(Source texts of formatted documents)
::::::::::

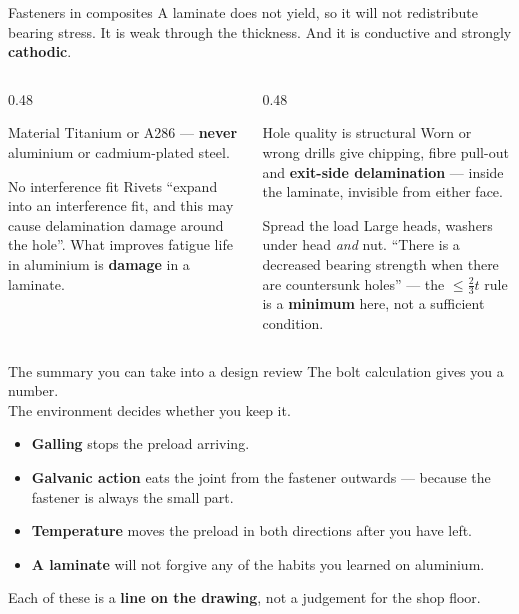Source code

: \documentclass[aspectratio=169,10pt]{beamer}
\begin{document}
\begin{frame}{Fasteners in composites}
A laminate does not yield, so it will not redistribute bearing stress. It is weak through the
thickness. And it is conductive and strongly \textbf{cathodic}.
\vfill
\begin{columns}[T]
\begin{column}{0.48\textwidth}
\begin{alertblock}{Material}
Titanium or A286 --- \textbf{never} aluminium or cadmium-plated steel.
\end{alertblock}
\begin{alertblock}{No interference fit}
Rivets ``expand into an interference fit, and this may cause delamination damage around the hole''.
What improves fatigue life in aluminium is \textbf{damage} in a laminate.
\end{alertblock}
\end{column}
\begin{column}{0.48\textwidth}
\begin{alertblock}{Hole quality is structural}
Worn or wrong drills give chipping, fibre pull-out and \textbf{exit-side delamination} --- inside
the laminate, invisible from either face.
\end{alertblock}
\begin{alertblock}{Spread the load}
Large heads, washers under head \emph{and} nut. ``There is a decreased bearing strength when there
are countersunk holes'' --- the $\le\tfrac23 t$ rule is a \textbf{minimum} here, not a sufficient
condition.
\end{alertblock}
\end{column}
\end{columns}
\end{frame}

\begin{frame}{The summary you can take into a design review}
\centering
\large
The bolt calculation gives you a number.\\[4pt]
\alert{The environment decides whether you keep it.}
\vfill
\raggedright\normalsize
\begin{itemize}
\item \textbf{Galling} stops the preload arriving.
\item \textbf{Galvanic action} eats the joint from the fastener outwards --- because the fastener is
  always the small part.
\item \textbf{Temperature} moves the preload in both directions after you have left.
\item \textbf{A laminate} will not forgive any of the habits you learned on aluminium.
\end{itemize}
\vfill
\centering
Each of these is a \textbf{line on the drawing}, not a judgement for the shop floor.
\end{frame}
\end{document}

::::::::::

» Activity:
Starting from the data above, filter for lines with "laminate" and copy each one.

» Reply to the exercise:
A laminate does not yield, so it will not redistribute bearing stress. It is weak through the
What improves fatigue life in aluminium is \textbf{damage} in a laminate.
the laminate, invisible from either face.
\item \textbf{A laminate} will not forgive any of the habits you learned on aluminium.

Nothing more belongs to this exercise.